GM executive Bob Lutz, who has been a senior executive in the car industry longer than any man alive, will become the new chairman of Opel. GM has decided to keep ownership of Opel and British car company Vauxhall after months of negotiations to sell them.
Lutz told Swiss Sonntag newspaper that he is likely to stick with earlier plans to cut overall costs at Opel by 30%. That will probably mean that 10,000 of Opel’s 50,000 workers will be fired.
Lutz’s comments are a sign that the auto industry is still obsessed with the idea that it can cut costs as a way to bring prosperity back to the sector. GM, Ford (NYSE:F), and Chrysler have fired hundreds of thousand of workers over the last decade. That in and of itself has not kept the companies profitable. It has helped destroyed the economies of the Midwestern part of the US.
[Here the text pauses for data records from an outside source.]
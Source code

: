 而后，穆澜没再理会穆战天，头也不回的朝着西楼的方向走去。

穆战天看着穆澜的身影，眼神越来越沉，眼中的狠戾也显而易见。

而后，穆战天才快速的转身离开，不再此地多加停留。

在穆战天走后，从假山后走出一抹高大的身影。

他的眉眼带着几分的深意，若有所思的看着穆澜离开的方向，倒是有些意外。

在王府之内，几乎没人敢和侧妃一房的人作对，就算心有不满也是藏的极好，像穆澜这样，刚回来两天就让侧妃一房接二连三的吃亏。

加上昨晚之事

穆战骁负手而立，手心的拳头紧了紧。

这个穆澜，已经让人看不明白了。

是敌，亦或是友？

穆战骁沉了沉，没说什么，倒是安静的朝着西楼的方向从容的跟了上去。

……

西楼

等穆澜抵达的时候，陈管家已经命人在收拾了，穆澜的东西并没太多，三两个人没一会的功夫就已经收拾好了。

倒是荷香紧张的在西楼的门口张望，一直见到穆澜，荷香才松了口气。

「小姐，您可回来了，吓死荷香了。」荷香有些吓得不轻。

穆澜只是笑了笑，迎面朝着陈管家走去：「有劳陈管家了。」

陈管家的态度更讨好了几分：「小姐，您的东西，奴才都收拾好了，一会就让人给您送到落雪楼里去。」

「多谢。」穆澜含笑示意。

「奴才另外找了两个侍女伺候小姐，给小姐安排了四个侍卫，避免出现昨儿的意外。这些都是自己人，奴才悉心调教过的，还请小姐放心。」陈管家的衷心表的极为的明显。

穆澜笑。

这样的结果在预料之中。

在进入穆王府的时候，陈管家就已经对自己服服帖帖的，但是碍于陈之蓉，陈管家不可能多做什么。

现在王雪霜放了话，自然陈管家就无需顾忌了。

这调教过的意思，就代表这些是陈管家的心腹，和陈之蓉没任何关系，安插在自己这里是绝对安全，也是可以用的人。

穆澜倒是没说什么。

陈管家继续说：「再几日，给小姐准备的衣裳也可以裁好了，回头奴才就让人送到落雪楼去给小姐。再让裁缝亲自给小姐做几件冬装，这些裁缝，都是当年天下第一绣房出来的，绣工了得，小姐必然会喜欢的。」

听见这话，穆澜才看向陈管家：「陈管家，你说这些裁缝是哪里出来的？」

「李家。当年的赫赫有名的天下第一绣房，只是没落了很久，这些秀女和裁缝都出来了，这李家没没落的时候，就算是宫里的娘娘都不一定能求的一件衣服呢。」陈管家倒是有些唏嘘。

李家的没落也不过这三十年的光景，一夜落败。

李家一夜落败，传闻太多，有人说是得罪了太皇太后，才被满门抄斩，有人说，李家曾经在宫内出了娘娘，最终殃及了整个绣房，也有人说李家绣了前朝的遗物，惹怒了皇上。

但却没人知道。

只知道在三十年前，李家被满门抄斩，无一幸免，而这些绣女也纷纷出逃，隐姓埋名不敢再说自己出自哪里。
The “downsizing” of Opel is also a sign that GM does not see any significant rebound in European auto sales, at least in the near term. The No.1 car company in the US only expects its domestic sales to rise very modestly next year. It clearly has the same concern about Europe. That leaves China as the only region where GM is doing well.
The cuts at Opel are another example of the fact that layoffs by large US and European companies are not over and that the economies in the developed nations still face rising unemployment which could reverse the modest improvements in GDP that were posted for the third quarter.